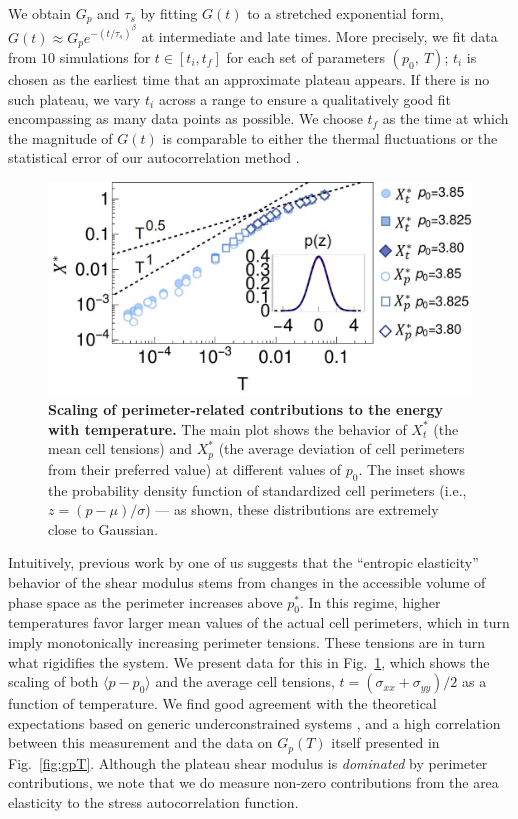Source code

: \documentclass[aps,reprint,superscriptaddress,nofootinbib, notitlepage,prl]{revtex4-2}
\begin{document}
We obtain $G_p$ and $\tau_s$ by fitting $G(t)$ to a stretched exponential form, $G(t)\approx G_p e^{-(t/\tau_s)^\beta}$ at intermediate and late times.
More precisely, we fit data from $10$ simulations for $t\in \left[t_i,t_f\right]$ for each set of parameters $(p_0,\ T)$; $t_i$ is chosen as the earliest time that an approximate plateau appears. If there is no such plateau, we vary $t_i$ across a range to ensure a qualitatively good fit encompassing as many data points as possible. We choose $t_f$ as the time at which the magnitude of $G(t)$ is comparable to either the thermal fluctuations or the statistical error of our autocorrelation method \cite{ramirez2010efficient}.

\begin{figure}
	\centering
    \includegraphics[width=1\linewidth]{endMatter_tension.jpg}
	\caption{\textbf{Scaling of perimeter-related contributions to the energy with temperature.}
        The main plot shows the behavior of $X_t^\ast$ (the mean cell tensions) and $X_p^\ast$ (the average deviation of cell perimeters from their preferred value) at different values of $p_0$.
        The inset shows the probability density function of standardized cell perimeters (i.e., $z=(p-\mu)/\sigma$) --- as shown, these distributions are extremely close to Gaussian.
	}
    \label{fig:tension}
\end{figure}

Intuitively, previous work by one of us suggests that the ``entropic elasticity'' behavior of the shear modulus stems from changes in the accessible volume of phase space as the perimeter increases above $p_0^\ast$. In this regime, higher temperatures favor larger mean values of the actual cell perimeters, which in turn imply monotonically increasing perimeter tensions.
These tensions are in turn what rigidifies the system.
We present data for this in Fig.~\ref{fig:tension}, which shows the scaling of both $\langle p-p_0\rangle$ and the average cell tensions, $t=(\sigma_{xx}+\sigma_{yy})/2$ as a function of temperature.
We find good agreement with the theoretical expectations based on generic underconstrained systems \cite{lee2023generic,lee2023partition}, and a high correlation between this measurement and the data on $G_p(T)$ itself presented in Fig.~\ref{fig:gpT}.
Although the plateau shear modulus is \emph{dominated} by perimeter contributions, we note that we do measure non-zero contributions from the area elasticity to the stress autocorrelation function.
\end{document}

════

• **What is required**
A line belongs in the answer if it contains the word "shows"; copy every such line from the data above.

• **Your response**
        The main plot shows the behavior of $X_t^\ast$ (the mean cell tensions) and $X_p^\ast$ (the average deviation of cell perimeters from their preferred value) at different values of $p_0$.
        The inset shows the probability density function of standardized cell perimeters (i.e., $z=(p-\mu)/\sigma$) --- as shown, these distributions are extremely close to Gaussian.
We present data for this in Fig.~\ref{fig:tension}, which shows the scaling of both $\langle p-p_0\rangle$ and the average cell tensions, $t=(\sigma_{xx}+\sigma_{yy})/2$ as a function of temperature.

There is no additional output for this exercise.